Note how each event name is of the form [id]:[name]:[processing_mode], where each of the field may be omitted if unknown or irrelevant. See itrace_event_t for more details on this format.

Local DSP monitoring

This example monitors DSP activity from the DSP itself.

In order to perform the same activity and metrics from within the DSP source, the code above remains almost identical except for the monitoring of the function previously done on the CPU:

// CPU code
...
itrace_start_section(profiler_handle, "DSP section monitored from CPU", NULL);
fastrpc_call_to_dsp_function_foo();                             // Call to DSP function monitored from CPU
itrace_end_section(profiler_handle, NULL);
...

becomes

// CPU code
...
fastrpc_call_to_dsp_function_foo();                             // Call to DSP function monitored from DSP
...

// DSP code

#include "itrace.h"
...
dsp_function_foo() {
    itrace_start_section(NULL, "DSP section monitored from DSP", NULL);
    // dsp_function_foo code here
    itrace_end_section(NULL, NULL);
}

The output from the itrace library will be similar to what was produced in the first example.
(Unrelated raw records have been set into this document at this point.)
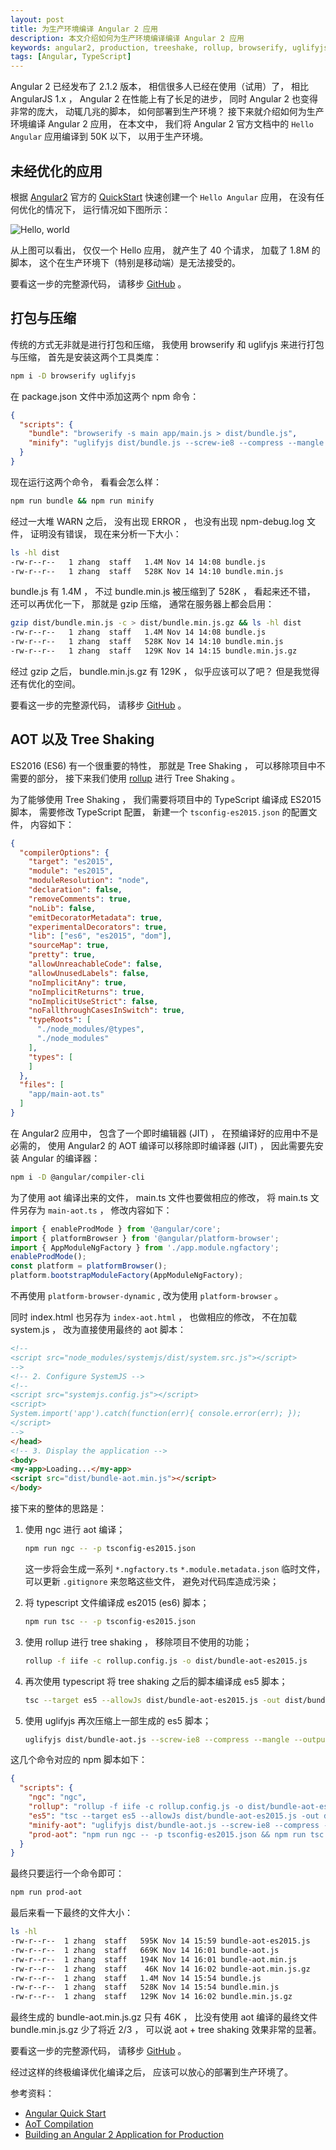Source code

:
 ```yaml
---
layout: post
title: 为生产环境编译 Angular 2 应用
description: 本文介绍如何为生产环境编译编译 Angular 2 应用
keywords: angular2, production, treeshake, rollup, browserify, uglifyjs
tags: [Angular, TypeScript]
---
```


Angular 2 已经发布了 2.1.2 版本， 相信很多人已经在使用（试用）了， 相比 AngularJS 1.x ， Angular 2 在性能上有了长足的进步， 同时 Angular 2 也变得非常的庞大， 动辄几兆的脚本， 如何部署到生产环境？ 接下来就介绍如何为生产环境编译 Angular 2 应用， 在本文中， 我们将 Angular 2 官方文档中的 `Hello Angular` 应用编译到 50K 以下， 以用于生产环境。

## 未经优化的应用

根据 [Angular2][1] 官方的 [QuickStart][2] 快速创建一个 `Hello Angular` 应用， 在没有任何优化的情况下， 运行情况如下图所示：

![Hello, world](/assets/post-images/hello-world-ng2.jpg)

从上图可以看出， 仅仅一个 Hello 应用， 就产生了 40 个请求， 加载了 1.8M 的脚本， 这个在生产环境下（特别是移动端）是无法接受的。

要看这一步的完整源代码， 请移步 [GitHub][3] 。 

## 打包与压缩

传统的方式无非就是进行打包和压缩， 我使用 browserify 和 uglifyjs 来进行打包与压缩， 首先是安装这两个工具类库：

```sh
npm i -D browserify uglifyjs
```

在 package.json 文件中添加这两个 npm 命令：

```json
{
  "scripts": {
    "bundle": "browserify -s main app/main.js > dist/bundle.js",
    "minify": "uglifyjs dist/bundle.js --screw-ie8 --compress --mangle --output dist/bundle.min.js"
  }
}
```

现在运行这两个命令， 看看会怎么样：

```sh
npm run bundle && npm run minify
```

经过一大堆 WARN 之后， 没有出现 ERROR ， 也没有出现 npm-debug.log 文件， 证明没有错误， 现在来分析一下大小：

```sh
ls -hl dist
-rw-r--r--   1 zhang  staff   1.4M Nov 14 14:08 bundle.js
-rw-r--r--   1 zhang  staff   528K Nov 14 14:10 bundle.min.js
```

bundle.js 有 1.4M ， 不过 bundle.min.js 被压缩到了 528K ， 看起来还不错， 还可以再优化一下， 那就是 gzip 压缩， 通常在服务器上都会启用：

```sh
gzip dist/bundle.min.js -c > dist/bundle.min.js.gz && ls -hl dist
-rw-r--r--   1 zhang  staff   1.4M Nov 14 14:08 bundle.js
-rw-r--r--   1 zhang  staff   528K Nov 14 14:10 bundle.min.js
-rw-r--r--   1 zhang  staff   129K Nov 14 14:15 bundle.min.js.gz
```

经过 gzip 之后， bundle.min.js.gz 有 129K ， 似乎应该可以了吧？ 但是我觉得还有优化的空间。

要看这一步的完整源代码， 请移步 [GitHub][4] 。

## AOT 以及 Tree Shaking

ES2016 (ES6) 有一个很重要的特性， 那就是 Tree Shaking ， 可以移除项目中不需要的部分， 接下来我们使用 [rollup][5] 进行 Tree Shaking 。

为了能够使用 Tree Shaking ， 我们需要将项目中的 TypeScript 编译成 ES2015 脚本， 需要修改 TypeScript 配置， 新建一个 `tsconfig-es2015.json` 的配置文件， 内容如下：

```json
{
  "compilerOptions": {
    "target": "es2015",
    "module": "es2015",
    "moduleResolution": "node",
    "declaration": false,
    "removeComments": true,
    "noLib": false,
    "emitDecoratorMetadata": true,
    "experimentalDecorators": true,
    "lib": ["es6", "es2015", "dom"],
    "sourceMap": true,
    "pretty": true,
    "allowUnreachableCode": false,
    "allowUnusedLabels": false,
    "noImplicitAny": true,
    "noImplicitReturns": true,
    "noImplicitUseStrict": false,
    "noFallthroughCasesInSwitch": true,
    "typeRoots": [
      "./node_modules/@types",
      "./node_modules"
    ],
    "types": [
    ]
  },
  "files": [
    "app/main-aot.ts"
  ]
}
```

在 Angular2 应用中， 包含了一个即时编辑器 (JIT) ， 在预编译好的应用中不是必需的， 使用 Angular2 的 AOT 编译可以移除即时编译器 (JIT) ， 因此需要先安装 Angular 的编译器：

```sh
npm i -D @angular/compiler-cli
```

为了使用 aot 编译出来的文件， main.ts 文件也要做相应的修改， 将 main.ts 文件另存为 `main-aot.ts` ， 修改内容如下：

```typescript
import { enableProdMode } from '@angular/core';
import { platformBrowser } from '@angular/platform-browser';
import { AppModuleNgFactory } from './app.module.ngfactory';
enableProdMode();
const platform = platformBrowser();
platform.bootstrapModuleFactory(AppModuleNgFactory);
```

不再使用 `platform-browser-dynamic` , 改为使用 `platform-browser` 。

同时 index.html 也另存为 `index-aot.html` ， 也做相应的修改， 不在加载 system.js ， 改为直接使用最终的 aot 脚本：

```html
<!--
<script src="node_modules/systemjs/dist/system.src.js"></script>
-->
<!-- 2. Configure SystemJS -->
<!--
<script src="systemjs.config.js"></script>
<script>
System.import('app').catch(function(err){ console.error(err); });
</script>
-->
</head>
<!-- 3. Display the application -->
<body>
<my-app>Loading...</my-app>
<script src="dist/bundle-aot.min.js"></script>
</body>
```

接下来的整体的思路是：

  1. 使用 ngc 进行 aot 编译；

     ```sh
     npm run ngc -- -p tsconfig-es2015.json
     ```

     这一步将会生成一系列 `*.ngfactory.ts` `*.module.metadata.json` 临时文件， 可以更新 `.gitignore` 来忽略这些文件， 避免对代码库造成污染；

  2. 将 typescript 文件编译成 es2015 (es6) 脚本；

     ```sh
     npm run tsc -- -p tsconfig-es2015.json
     ```

  3. 使用 rollup 进行 tree shaking ， 移除项目不使用的功能；

     ```sh
     rollup -f iife -c rollup.config.js -o dist/bundle-aot-es2015.js
     ```

  4. 再次使用 typescript 将 tree shaking 之后的脚本编译成 es5 脚本；

     ```sh
     tsc --target es5 --allowJs dist/bundle-aot-es2015.js -out dist/bundle-aot.js
     ```

  5. 使用 uglifyjs 再次压缩上一部生成的 es5 脚本；

     ```sh
     uglifyjs dist/bundle-aot.js --screw-ie8 --compress --mangle --output dist/bundle-aot.min.js
     ```

这几个命令对应的 npm 脚本如下：

```json
{
  "scripts": {
    "ngc": "ngc",
    "rollup": "rollup -f iife -c rollup.config.js -o dist/bundle-aot-es2015.js",
    "es5": "tsc --target es5 --allowJs dist/bundle-aot-es2015.js -out dist/bundle-aot.js",
    "minify-aot": "uglifyjs dist/bundle-aot.js --screw-ie8 --compress --mangle --output dist/bundle-aot.min.js",
    "prod-aot": "npm run ngc -- -p tsconfig-es2015.json && npm run tsc -- -p tsconfig-es2015.json && rollup && npm run es5 && npm run minify-aot"
  }
}
```

最终只要运行一个命令即可：

```sh
npm run prod-aot
```

最后来看一下最终的文件大小：

```sh
ls -hl
-rw-r--r--  1 zhang  staff   595K Nov 14 15:59 bundle-aot-es2015.js
-rw-r--r--  1 zhang  staff   669K Nov 14 16:01 bundle-aot.js
-rw-r--r--  1 zhang  staff   194K Nov 14 16:01 bundle-aot.min.js
-rw-r--r--  1 zhang  staff    46K Nov 14 16:02 bundle-aot.min.js.gz
-rw-r--r--  1 zhang  staff   1.4M Nov 14 15:54 bundle.js
-rw-r--r--  1 zhang  staff   528K Nov 14 15:54 bundle.min.js
-rw-r--r--  1 zhang  staff   129K Nov 14 16:02 bundle.min.js.gz
```

最终生成的 bundle-aot.min.js.gz 只有 46K ， 比没有使用 aot 编译的最终文件 bundle.min.js.gz 少了将近 2/3 ， 可以说 aot + tree shaking 效果非常的显著。

要看这一步的完整源代码， 请移步 [GitHub][6] 。

经过这样的终极编译优化编译之后， 应该可以放心的部署到生产环境了。

参考资料：

  - [Angular Quick Start][7]
  - [AoT Compilation][9]
  - [Building an Angular 2 Application for Production][8]

[1]:https://angular.io
[2]:https://angular.io/docs/ts/latest/quickstart.html
[3]:https://github.com/beginor/ng-app-aot-rollup-build/releases/tag/step1
[4]:https://github.com/beginor/ng-app-aot-rollup-build/releases/tag/step2
[5]:http://rollupjs.org/
[6]:https://github.com/beginor/ng-app-aot-rollup-build/releases/tag/step3
[7]:https://angular.io/docs/ts/latest/quickstart.html
[8]:http://blog.mgechev.com/2016/06/26/tree-shaking-angular2-production-build-rollup-javascript/
[9]:https://angular.io/docs/ts/latest/cookbook/aot-compiler.html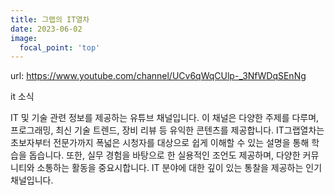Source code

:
 ```yaml
---
title: 그랩의 IT열차
date: 2023-06-02
image:
  focal_point: 'top'
---
```


url: https://www.youtube.com/channel/UCv6qWqCUlp-_3NfWDqSEnNg

<!--more-->
it 소식

IT 및 기술 관련 정보를 제공하는 유튜브 채널입니다. 이 채널은 다양한 주제를 다루며, 프로그래밍, 최신 기술 트렌드, 장비 리뷰 등 유익한 콘텐츠를 제공합니다. IT그랩열차는 초보자부터 전문가까지 폭넓은 시청자를 대상으로 쉽게 이해할 수 있는 설명을 통해 학습을 돕습니다. 또한, 실무 경험을 바탕으로 한 실용적인 조언도 제공하며, 다양한 커뮤니티와 소통하는 활동을 중요시합니다. IT 분야에 대한 깊이 있는 통찰을 제공하는 인기 채널입니다.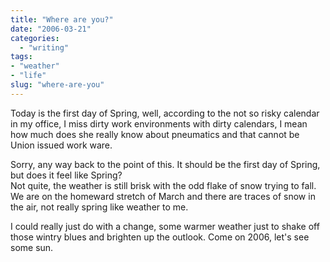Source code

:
 ```yaml
---
title: "Where are you?"
date: "2006-03-21"
categories: 
  - "writing"
tags:
- "weather"
- "life"
slug: "where-are-you"
---
```


Today is the first day of Spring, well, according to the not so risky calendar in my office, I miss dirty work environments with dirty calendars, I mean how much does she really know about pneumatics and that cannot be Union issued work ware.

Sorry, any way back to the point of this. It should be the first day of Spring, but does it feel like Spring?  
Not quite, the weather is still brisk with the odd flake of snow trying to fall. We are on the homeward stretch of March and there are traces of snow in the air, not really spring like weather to me.

I could really just do with a change, some warmer weather just to shake off those wintry blues and brighten up the outlook. Come on 2006, let's see some sun.
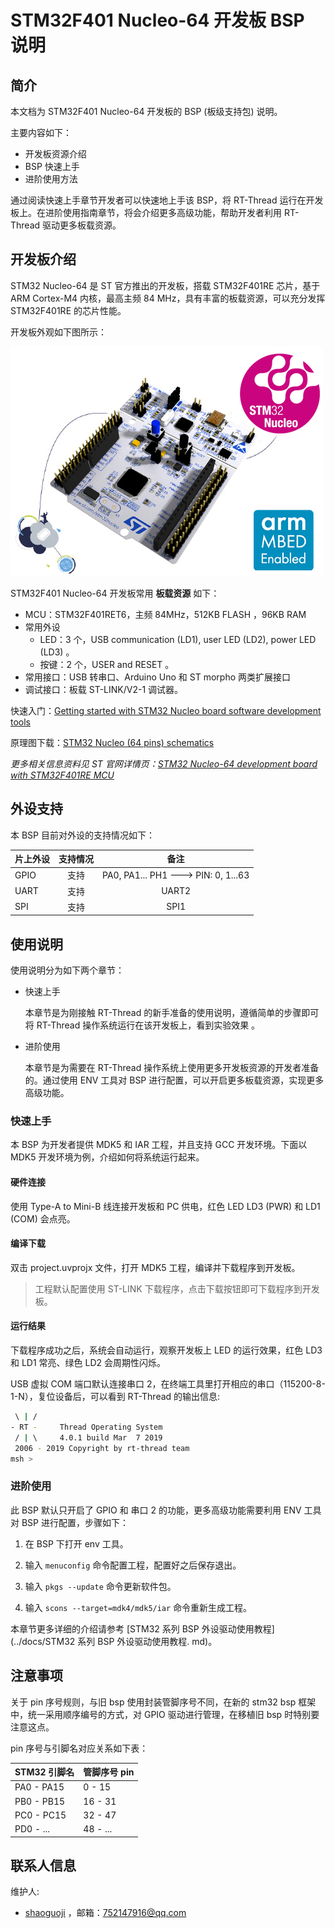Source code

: # STM32F401 Nucleo-64 开发板 BSP 说明

## 简介

本文档为 STM32F401 Nucleo-64 开发板的 BSP (板级支持包) 说明。

主要内容如下：

- 开发板资源介绍
- BSP 快速上手
- 进阶使用方法

通过阅读快速上手章节开发者可以快速地上手该 BSP，将 RT-Thread 运行在开发板上。在进阶使用指南章节，将会介绍更多高级功能，帮助开发者利用 RT-Thread 驱动更多板载资源。

## 开发板介绍

STM32 Nucleo-64 是 ST 官方推出的开发板，搭载 STM32F401RE 芯片，基于 ARM Cortex-M4 内核，最高主频 84 MHz，具有丰富的板载资源，可以充分发挥 STM32F401RE 的芯片性能。

开发板外观如下图所示：

![board](figures/board.jpg)

STM32F401 Nucleo-64 开发板常用 **板载资源** 如下：

- MCU：STM32F401RET6，主频 84MHz，512KB FLASH ，96KB RAM
- 常用外设
  - LED：3 个，USB communication (LD1), user LED (LD2), power LED (LD3) 。
  - 按键：2 个，USER and RESET 。
- 常用接口：USB 转串口、Arduino Uno 和 ST morpho 两类扩展接口
- 调试接口：板载 ST-LINK/V2-1 调试器。

快速入门：[Getting started with STM32 Nucleo board software development tools](https://www.st.com/resource/en/user_manual/dm00105928.pdf)

原理图下载：[STM32 Nucleo (64 pins) schematics](https://www.st.com/resource/en/schematic_pack/nucleo_64pins_sch.zip)

*更多相关信息资料见 ST 官网详情页：[STM32 Nucleo-64 development board with STM32F401RE MCU](https://www.st.com/zh/evaluation-tools/nucleo-f401re.html)*

## 外设支持

本 BSP 目前对外设的支持情况如下：

| **片上外设**   | **支持情况** |               **备注**                 |
| :------------ | :----------: | :-----------------------------------: |
| GPIO          |     支持     | PA0, PA1... PH1 ---> PIN: 0, 1...63    |
| UART          |     支持     |              UART2                     |
| SPI           |     支持     |              SPI1                      |

## 使用说明

使用说明分为如下两个章节：

- 快速上手

    本章节是为刚接触 RT-Thread 的新手准备的使用说明，遵循简单的步骤即可将 RT-Thread 操作系统运行在该开发板上，看到实验效果 。

- 进阶使用

    本章节是为需要在 RT-Thread 操作系统上使用更多开发板资源的开发者准备的。通过使用 ENV 工具对 BSP 进行配置，可以开启更多板载资源，实现更多高级功能。


### 快速上手

本 BSP 为开发者提供 MDK5 和 IAR 工程，并且支持 GCC 开发环境。下面以 MDK5 开发环境为例，介绍如何将系统运行起来。

#### 硬件连接

使用 Type-A to Mini-B 线连接开发板和 PC 供电，红色 LED LD3 (PWR) 和 LD1 (COM) 会点亮。

#### 编译下载

双击 project.uvprojx 文件，打开 MDK5 工程，编译并下载程序到开发板。

> 工程默认配置使用 ST-LINK 下载程序，点击下载按钮即可下载程序到开发板。

#### 运行结果

下载程序成功之后，系统会自动运行，观察开发板上 LED 的运行效果，红色 LD3 和 LD1 常亮、绿色 LD2 会周期性闪烁。

USB 虚拟 COM 端口默认连接串口 2，在终端工具里打开相应的串口（115200-8-1-N），复位设备后，可以看到 RT-Thread 的输出信息:

```bash
 \ | /
- RT -     Thread Operating System
 / | \     4.0.1 build Mar  7 2019
 2006 - 2019 Copyright by rt-thread team
msh >
```
### 进阶使用

此 BSP 默认只开启了 GPIO 和 串口 2 的功能，更多高级功能需要利用 ENV 工具对 BSP 进行配置，步骤如下：

1. 在 BSP 下打开 env 工具。

2. 输入 `menuconfig` 命令配置工程，配置好之后保存退出。

3. 输入 `pkgs --update` 命令更新软件包。

4. 输入 `scons --target=mdk4/mdk5/iar` 命令重新生成工程。

本章节更多详细的介绍请参考 [STM32 系列 BSP 外设驱动使用教程](../docs/STM32 系列 BSP 外设驱动使用教程. md)。

## 注意事项

关于 pin 序号规则，与旧 bsp 使用封装管脚序号不同，在新的 stm32 bsp 框架中，统一采用顺序编号的方式，对 GPIO 驱动进行管理，在移植旧 bsp 时特别要注意这点。

pin 序号与引脚名对应关系如下表：

| STM32 引脚名  | 管脚序号 pin |
|--------------|--------------|
| PA0 - PA15   | 0 - 15       | 
| PB0 - PB15   | 16 - 31      | 
| PC0 - PC15   | 32 - 47      |
| PD0 - ...    | 48 - ...     |  

## 联系人信息

维护人:

- [shaoguoji](https://github.com/shaoguoji) ，邮箱：<752147916@qq.com>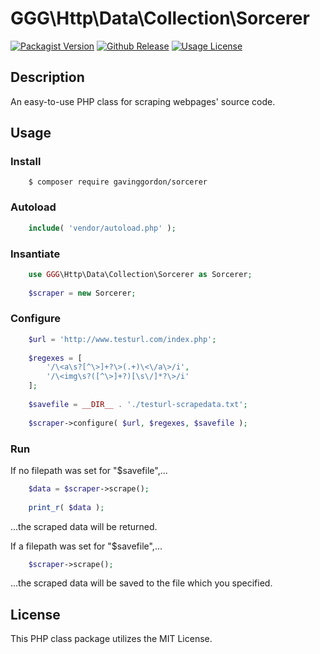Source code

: # GGG\Http\Data\Collection\Sorcerer

[![Packagist Version](https://img.shields.io/packagist/v/gavinggordon/sorcerer.svg)](https://packagist.com/gavinggordon/sorcerer)
[![Github Release](https://img.shields.io/github/release/gavinggordon/sorcerer.svg)](https://github.com/gavinggordon/sorcerer/master)
[![Usage License](https://img.shields.io/github/license/gavinggordon/sorcerer.svg)](https://github.com/gavinggordon/sorcerer/blob/master/LICENSE.txt)

## Description
An easy-to-use PHP class for scraping webpages' source code.

## Usage

### Install
```
	$ composer require gavinggordon/sorcerer
```

### Autoload
``` php
	include( 'vendor/autoload.php' );
```

### Insantiate
``` php
	use GGG\Http\Data\Collection\Sorcerer as Sorcerer;
	
	$scraper = new Sorcerer;
```

### Configure
``` php
	$url = 'http://www.testurl.com/index.php';
	
	$regexes = [
		'/\<a\s?[^\>]+?\>(.+)\<\/a\>/i',
		'/\<img\s?([^\>]+?)[\s\/]*?\>/i'
	];
	
	$savefile = __DIR__ . './testurl-scrapedata.txt';
	
	$scraper->configure( $url, $regexes, $savefile );
```

### Run 
If no filepath was set for "$savefile",...
```php
	$data = $scraper->scrape();
	
	print_r( $data );
```
...the scraped data will be returned.


If a filepath was set for "$savefile",...
```php
	$scraper->scrape();
```
...the scraped data will be saved to 
the file which you specified.

## License

This PHP class package utilizes the MIT License.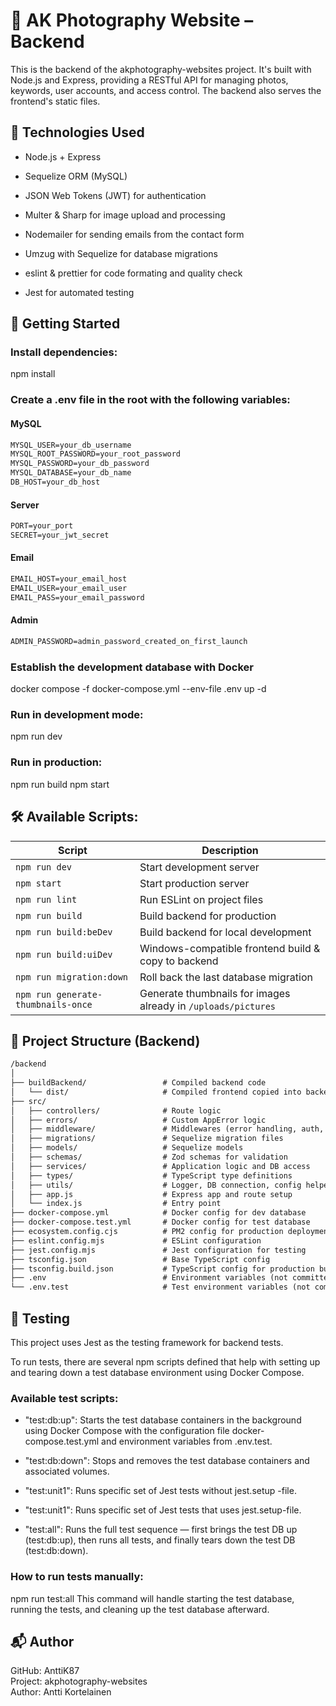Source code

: # 📸 AK Photography Website – Backend

This is the backend of the akphotography-websites project. It's built with Node.js and Express, providing a RESTful API for managing photos, keywords, user accounts, and access control. The backend also serves the frontend's static files.

## 🔧 Technologies Used

- Node.js + Express

- Sequelize ORM (MySQL)

- JSON Web Tokens (JWT) for authentication

- Multer & Sharp for image upload and processing

- Nodemailer for sending emails from the contact form

- Umzug with Sequelize for database migrations

- eslint & prettier for code formating and quality check

- Jest for automated testing

## 🚀 Getting Started

### Install dependencies:

npm install

### Create a .env file in the root with the following variables:

#### MySQL

```txt
MYSQL_USER=your_db_username
MYSQL_ROOT_PASSWORD=your_root_password
MYSQL_PASSWORD=your_db_password
MYSQL_DATABASE=your_db_name
DB_HOST=your_db_host
```

#### Server

```txt
PORT=your_port
SECRET=your_jwt_secret
```

#### Email

```txt
EMAIL_HOST=your_email_host
EMAIL_USER=your_email_user
EMAIL_PASS=your_email_password
```

#### Admin

```txt
ADMIN_PASSWORD=admin_password_created_on_first_launch
```

### Establish the development database with Docker

docker compose -f docker-compose.yml --env-file .env up -d

### Run in development mode:

npm run dev

### Run in production:

npm run build
npm start

## 🛠 Available Scripts:

| Script                             | Description                                                   |
| ---------------------------------- | ------------------------------------------------------------- |
| `npm run dev`                      | Start development server                                      |
| `npm start`                        | Start production server                                       |
| `npm run lint`                     | Run ESLint on project files                                   |
| `npm run build`                    | Build backend for production                                  |
| `npm run build:beDev`              | Build backend for local development                           |
| `npm run build:uiDev`              | Windows-compatible frontend build & copy to backend           |
| `npm run migration:down`           | Roll back the last database migration                         |
| `npm run generate-thumbnails-once` | Generate thumbnails for images already in `/uploads/pictures` |

## 📁 Project Structure (Backend)

```txt
/backend
│
├── buildBackend/                 # Compiled backend code
│   └── dist/                     # Compiled frontend copied into backend
├── src/
│   ├── controllers/              # Route logic
│   ├── errors/                   # Custom AppError logic
│   ├── middleware/               # Middlewares (error handling, auth, etc.)
│   ├── migrations/               # Sequelize migration files
│   ├── models/                   # Sequelize models
│   ├── schemas/                  # Zod schemas for validation
│   ├── services/                 # Application logic and DB access
│   ├── types/                    # TypeScript type definitions
│   ├── utils/                    # Logger, DB connection, config helpers
│   ├── app.js                    # Express app and route setup
│   └── index.js                  # Entry point
├── docker-compose.yml            # Docker config for dev database
├── docker-compose.test.yml       # Docker config for test database
├── ecosystem.config.cjs          # PM2 config for production deployment
├── eslint.config.mjs             # ESLint configuration
├── jest.config.mjs               # Jest configuration for testing
├── tsconfig.json                 # Base TypeScript config
├── tsconfig.build.json           # TypeScript config for production build
├── .env                          # Environment variables (not committed)
└── .env.test                     # Test environment variables (not committed)
```

## 🧪 Testing

This project uses Jest as the testing framework for backend tests.

To run tests, there are several npm scripts defined that help with setting up and tearing down a test database environment using Docker Compose.

### Available test scripts:

- "test:db:up": Starts the test database containers in the background using Docker Compose with the configuration file docker-compose.test.yml and environment variables from .env.test.

- "test:db:down": Stops and removes the test database containers and associated volumes.

- "test:unit1": Runs specific set of Jest tests without jest.setup -file.

- "test:unit1": Runs specific set of Jest tests that uses jest.setup-file.

- "test:all": Runs the full test sequence — first brings the test DB up (test:db:up), then runs all tests, and finally tears down the test DB (test:db:down).

### How to run tests manually:

npm run test:all
This command will handle starting the test database, running the tests, and cleaning up the test database afterward.

## 📬 Author

GitHub: AnttiK87  
Project: akphotography-websites  
Author: Antti Kortelainen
Note that there could be many variations achieving yet the same results:

  • Registering events within the DSP code (outside any time-critical code section obviously)
  • Registering the single event ITRACE_DSP_EVENT_REGISTERED_PMUS to configure itrace to monitor all PMU events already registered by another process by the time itrace_register_events is invoked
  • Loading events from config files with itrace_add_events_from_file
  • Opening and closing of the profiler instance within the DSP code as well:
      itrace_profiler_handle_t profiler_handle;
      itrace_open_profiler(logger_handle, LOCAL_DOMAIN_ID, 0, &profiler_handle);
    
  • Specifying a handle to an existing profiler instance instead of passing a NULL

    Passing a NULL instructs the library to use the default profiler instance. (Such instance must already have been opened however.) Passing a profiler handle instead allows to monitor independently different applications running on the same domain.

    itrace_start_section(profiler_handle, "DSP section monitored from DSP", NULL);
    // dsp_function_foo code here
    itrace_end_section(profiler_handle, NULL);
    
  • Specifying a pointer to a itrace_measured_events_t instance instad of passing a NULL

    Passing a non-null itrace_measured_events_t instance instructs the library that the user needs the measured metrics to be returned programatically. This approach would be used if the user needs to perform some additional processing with the metrics being monitored by itrace in addition to them being captured in the reports.

PMU events

Hundreds of PMU events are available on each architecture.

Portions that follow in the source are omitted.